#### What you have to do:
Return, word for word, the lines of the listing below from the one with "If the above" through the one with "for reporting purposes);", and no other lines.
>>>
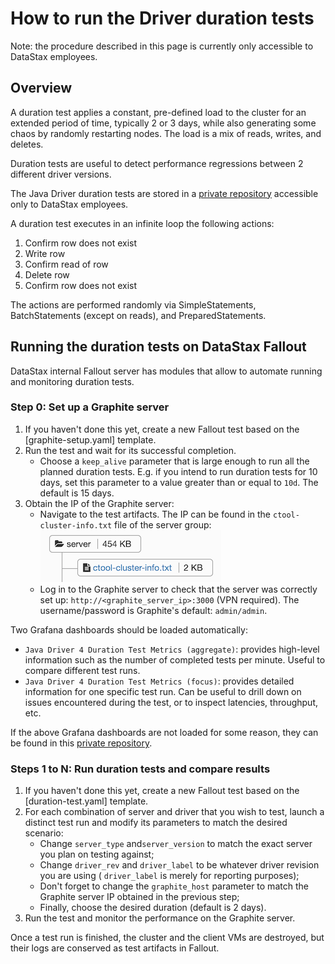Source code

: <!--
Licensed to the Apache Software Foundation (ASF) under one
or more contributor license agreements.  See the NOTICE file
distributed with this work for additional information
regarding copyright ownership.  The ASF licenses this file
to you under the Apache License, Version 2.0 (the
"License"); you may not use this file except in compliance
with the License.  You may obtain a copy of the License at

  http://www.apache.org/licenses/LICENSE-2.0

Unless required by applicable law or agreed to in writing,
software distributed under the License is distributed on an
"AS IS" BASIS, WITHOUT WARRANTIES OR CONDITIONS OF ANY
KIND, either express or implied.  See the License for the
specific language governing permissions and limitations
under the License.
-->

# How to run the Driver duration tests

Note: the procedure described in this page is currently only accessible to DataStax employees.

## Overview

A duration test applies a constant, pre-defined load to the cluster for an extended period of time,
typically 2 or 3 days, while also generating some chaos by randomly restarting nodes. The load is
a mix of reads, writes, and deletes.

Duration tests are useful to detect performance regressions between 2 different driver versions.

The Java Driver duration tests are stored in a [private
repository](https://github.com/riptano/driver-examples/tree/java-driver-4.x/java/durationTest/)
accessible only to DataStax employees.

A duration test executes in an infinite loop the following actions:

1. Confirm row does not exist
2. Write row
3. Confirm read of row
4. Delete row
5. Confirm row does not exist

The actions are performed randomly via SimpleStatements, BatchStatements (except on reads), and
PreparedStatements.

## Running the duration tests on DataStax Fallout

DataStax internal Fallout server has modules that allow to automate running and monitoring duration
tests.

### Step 0: Set up a Graphite server

1. If you haven't done this yet, create a new Fallout test based on the [graphite-setup.yaml] 
   template.
2. Run the test and wait for its successful completion.
    * Choose a `keep_alive` parameter that is large enough to run all the planned duration tests. 
      E.g. if you intend to run duration tests for 10 days, set this parameter to a value greater 
      than or equal to `10d`. The default is 15 days.
3. Obtain the IP of the Graphite server:
    * Navigate to the test artifacts. The IP can be found in the `ctool-cluster-info.txt` file of 
      the server group:
      ![ctool-cluster-info](ctool-cluster-info.png)
    * Log in to the Graphite server to check that the server was correctly set up: 
      `http://<graphite_server_ip>:3000` (VPN required).
      The username/password is Graphite's default: `admin/admin`. 
      
Two Grafana dashboards should be loaded automatically:

* `Java Driver 4 Duration Test Metrics (aggregate)`: provides high-level information such as
  the number of completed tests per minute. Useful to compare different test runs.
* `Java Driver 4 Duration Test Metrics (focus)`: provides detailed information for one specific
  test run. Can be useful to drill down on issues encountered during the test, or to inspect
  latencies, throughput, etc.

If the above Grafana dashboards are not loaded for some reason, they can be found in this [private
repository](https://github.com/riptano/testeng-devtools/tree/master/duration-tests/java/grafana).

### Steps 1 to N: Run duration tests and compare results

1. If you haven't done this yet, create a new Fallout test based on the [duration-test.yaml] 
   template.
2. For each combination of server and driver that you wish to test, launch a distinct test run and 
   modify its parameters to match the desired scenario:
    * Change `server_type` and`server_version` to match the exact server you plan on testing 
      against;
    * Change `driver_rev` and `driver_label` to be whatever driver revision you are using (
      `driver_label` is merely for reporting purposes);
    * Don't forget to change the `graphite_host` parameter to match the Graphite server IP obtained
      in the previous step;
    * Finally, choose the desired duration (default is 2 days).
3. Run the test and monitor the performance on the Graphite server.

Once a test run is finished, the cluster and the client VMs are destroyed, but their logs are
conserved as test artifacts in Fallout.
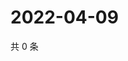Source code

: # 2022-04-09

共 0 条

<!-- BEGIN WEIBO -->
<!-- 最后更新时间 Sat Apr 09 2022 00:21:49 GMT+0800 (China Standard Time) -->

<!-- END WEIBO -->
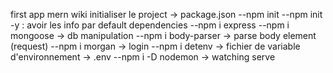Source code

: first app mern 
wiki
initialiser le project -> package.json
--npm init 
--npm init -y : avoir les info par default 
dependencies 
--npm i express
--npm i mongoose -> db manipulation 
--npm i body-parser -> parse body element (request)
--npm i morgan -> login 
--npm i detenv -> fichier de variable d'environnement -> .env 
--npm i -D nodemon  ->  watching serve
<<<
#### Final answer:
If the above Grafana dashboards are not loaded for some reason, they can be found in this [private
repository](https://github.com/riptano/testeng-devtools/tree/master/duration-tests/java/grafana).

### Steps 1 to N: Run duration tests and compare results

1. If you haven't done this yet, create a new Fallout test based on the [duration-test.yaml] 
   template.
2. For each combination of server and driver that you wish to test, launch a distinct test run and 
   modify its parameters to match the desired scenario:
    * Change `server_type` and`server_version` to match the exact server you plan on testing 
      against;
    * Change `driver_rev` and `driver_label` to be whatever driver revision you are using (
      `driver_label` is merely for reporting purposes);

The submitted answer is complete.